**Task brief:** Return each line of the records below in which the string "google" turns up.

Dataset records below:

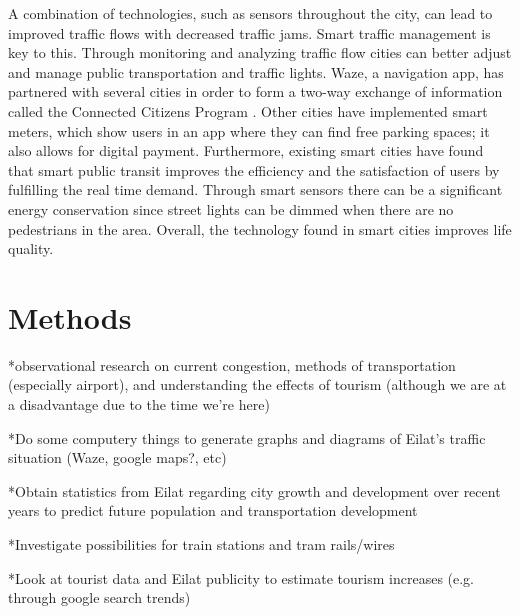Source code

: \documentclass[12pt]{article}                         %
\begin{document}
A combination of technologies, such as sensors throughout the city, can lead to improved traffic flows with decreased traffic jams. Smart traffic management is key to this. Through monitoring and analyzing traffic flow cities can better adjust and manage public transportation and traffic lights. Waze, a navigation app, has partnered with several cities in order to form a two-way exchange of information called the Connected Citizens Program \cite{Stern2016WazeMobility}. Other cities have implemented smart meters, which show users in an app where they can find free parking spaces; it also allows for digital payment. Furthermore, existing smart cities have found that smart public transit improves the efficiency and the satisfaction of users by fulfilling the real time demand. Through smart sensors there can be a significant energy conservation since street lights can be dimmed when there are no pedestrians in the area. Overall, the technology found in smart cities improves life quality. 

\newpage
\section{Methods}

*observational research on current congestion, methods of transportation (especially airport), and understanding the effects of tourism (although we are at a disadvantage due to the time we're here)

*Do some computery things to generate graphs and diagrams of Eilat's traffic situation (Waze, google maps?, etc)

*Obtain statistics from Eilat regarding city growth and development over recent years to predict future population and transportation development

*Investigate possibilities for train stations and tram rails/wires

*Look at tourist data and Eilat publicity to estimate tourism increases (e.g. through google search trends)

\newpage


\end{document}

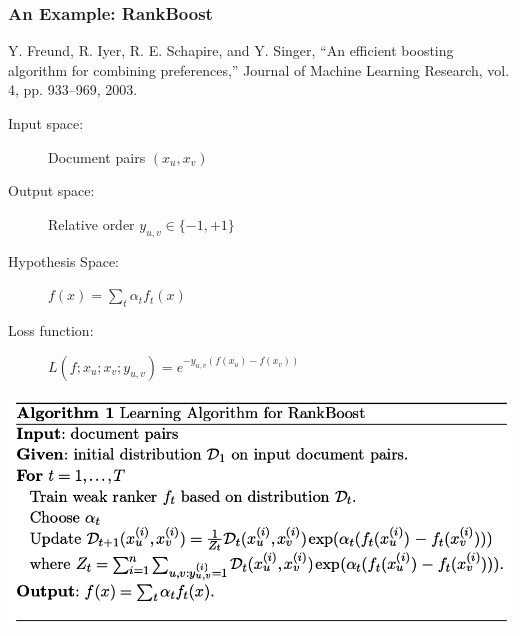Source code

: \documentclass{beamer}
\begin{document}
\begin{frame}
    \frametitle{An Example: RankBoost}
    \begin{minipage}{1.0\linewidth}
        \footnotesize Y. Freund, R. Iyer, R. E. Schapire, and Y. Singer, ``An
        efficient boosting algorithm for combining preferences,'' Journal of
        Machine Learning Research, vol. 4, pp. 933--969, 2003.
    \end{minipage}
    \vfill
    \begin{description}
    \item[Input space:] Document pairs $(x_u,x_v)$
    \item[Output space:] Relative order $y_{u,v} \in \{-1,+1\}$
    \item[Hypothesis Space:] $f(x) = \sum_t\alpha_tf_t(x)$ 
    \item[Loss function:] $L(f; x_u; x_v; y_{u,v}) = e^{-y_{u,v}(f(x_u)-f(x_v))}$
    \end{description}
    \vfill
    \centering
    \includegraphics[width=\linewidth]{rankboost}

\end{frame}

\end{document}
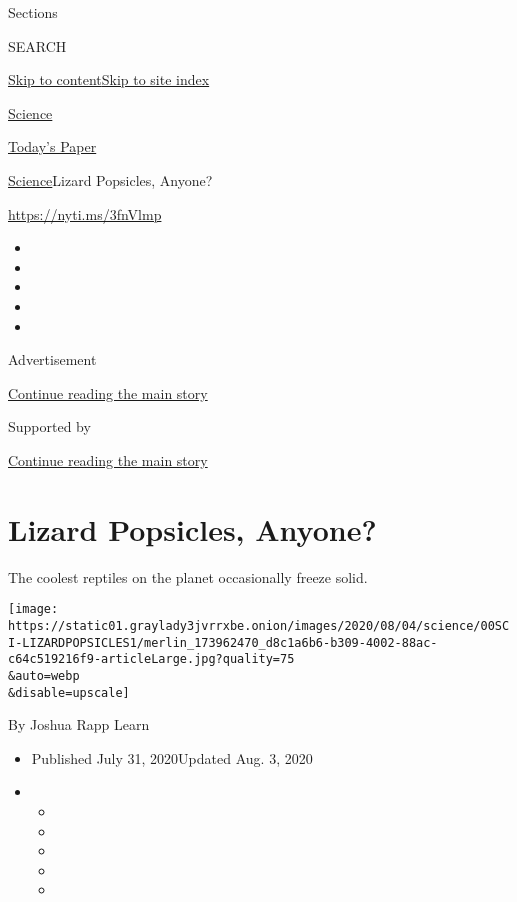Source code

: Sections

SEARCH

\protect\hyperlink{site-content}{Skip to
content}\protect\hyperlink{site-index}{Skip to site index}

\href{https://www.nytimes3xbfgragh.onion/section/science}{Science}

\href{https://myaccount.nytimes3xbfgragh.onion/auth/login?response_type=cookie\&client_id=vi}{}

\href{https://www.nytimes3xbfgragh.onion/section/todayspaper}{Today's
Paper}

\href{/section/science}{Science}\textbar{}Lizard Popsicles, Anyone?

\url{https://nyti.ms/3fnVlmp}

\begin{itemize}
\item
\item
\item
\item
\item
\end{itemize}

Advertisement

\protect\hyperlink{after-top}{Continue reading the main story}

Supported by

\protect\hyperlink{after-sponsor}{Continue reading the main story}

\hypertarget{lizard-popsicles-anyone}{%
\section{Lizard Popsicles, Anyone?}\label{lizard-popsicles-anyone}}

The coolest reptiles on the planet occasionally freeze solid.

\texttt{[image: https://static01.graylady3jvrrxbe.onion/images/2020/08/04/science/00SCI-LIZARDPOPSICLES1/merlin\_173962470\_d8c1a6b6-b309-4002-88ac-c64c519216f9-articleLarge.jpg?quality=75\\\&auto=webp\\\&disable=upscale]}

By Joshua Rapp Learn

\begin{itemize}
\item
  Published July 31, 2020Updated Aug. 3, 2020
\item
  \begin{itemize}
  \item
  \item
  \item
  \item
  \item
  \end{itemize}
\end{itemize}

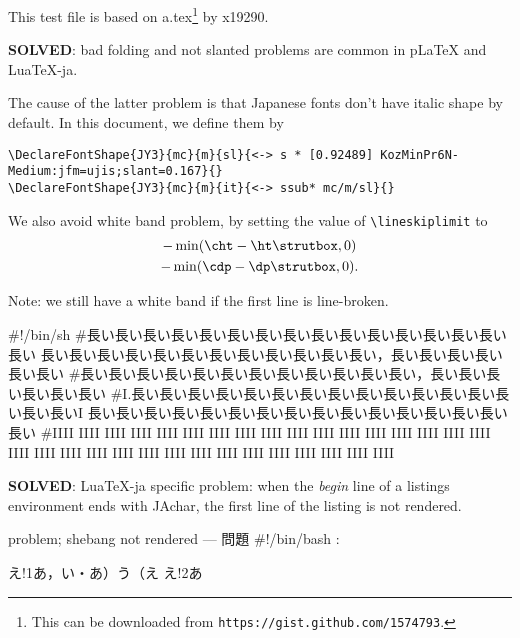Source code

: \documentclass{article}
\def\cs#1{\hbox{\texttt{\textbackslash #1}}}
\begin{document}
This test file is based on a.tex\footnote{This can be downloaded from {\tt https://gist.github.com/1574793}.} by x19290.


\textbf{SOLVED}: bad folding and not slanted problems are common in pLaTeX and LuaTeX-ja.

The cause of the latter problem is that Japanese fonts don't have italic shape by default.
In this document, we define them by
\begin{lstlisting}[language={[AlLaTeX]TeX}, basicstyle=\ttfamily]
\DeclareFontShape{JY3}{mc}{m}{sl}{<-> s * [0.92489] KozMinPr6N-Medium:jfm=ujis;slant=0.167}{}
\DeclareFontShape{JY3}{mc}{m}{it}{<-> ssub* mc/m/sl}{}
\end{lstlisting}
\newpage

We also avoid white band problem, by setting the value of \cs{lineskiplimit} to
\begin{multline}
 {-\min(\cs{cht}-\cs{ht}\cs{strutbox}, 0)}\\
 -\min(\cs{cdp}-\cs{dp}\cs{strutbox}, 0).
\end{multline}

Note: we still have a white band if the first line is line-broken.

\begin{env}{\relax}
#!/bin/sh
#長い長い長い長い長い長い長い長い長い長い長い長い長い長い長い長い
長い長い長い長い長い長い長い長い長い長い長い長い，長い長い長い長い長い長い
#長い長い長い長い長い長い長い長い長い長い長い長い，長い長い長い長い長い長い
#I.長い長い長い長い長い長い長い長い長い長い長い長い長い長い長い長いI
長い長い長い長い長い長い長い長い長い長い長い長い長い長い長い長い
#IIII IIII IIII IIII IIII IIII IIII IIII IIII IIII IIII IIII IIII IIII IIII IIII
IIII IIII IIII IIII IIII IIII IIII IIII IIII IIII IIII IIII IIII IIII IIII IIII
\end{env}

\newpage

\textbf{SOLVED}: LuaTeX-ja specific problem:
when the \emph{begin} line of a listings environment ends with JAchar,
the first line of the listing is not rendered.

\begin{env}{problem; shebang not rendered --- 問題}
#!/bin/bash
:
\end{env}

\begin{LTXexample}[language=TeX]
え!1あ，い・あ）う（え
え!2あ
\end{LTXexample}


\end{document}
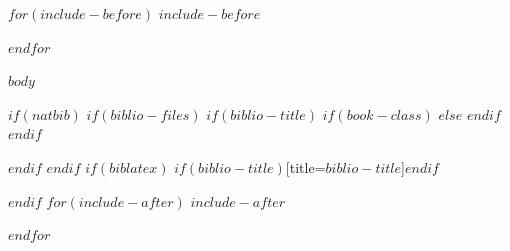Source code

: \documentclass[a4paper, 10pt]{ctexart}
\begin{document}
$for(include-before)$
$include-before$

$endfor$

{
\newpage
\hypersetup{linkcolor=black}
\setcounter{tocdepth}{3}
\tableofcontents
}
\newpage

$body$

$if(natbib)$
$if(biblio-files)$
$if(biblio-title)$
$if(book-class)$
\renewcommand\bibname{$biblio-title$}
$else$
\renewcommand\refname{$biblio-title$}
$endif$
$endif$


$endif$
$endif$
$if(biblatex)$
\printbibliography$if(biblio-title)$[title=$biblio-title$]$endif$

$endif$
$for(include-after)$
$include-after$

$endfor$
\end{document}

End of Dataset records.

**Written response:**
*Do some computery things to generate graphs and diagrams of Eilat's traffic situation (Waze, google maps?, etc)
*Look at tourist data and Eilat publicity to estimate tourism increases (e.g. through google search trends)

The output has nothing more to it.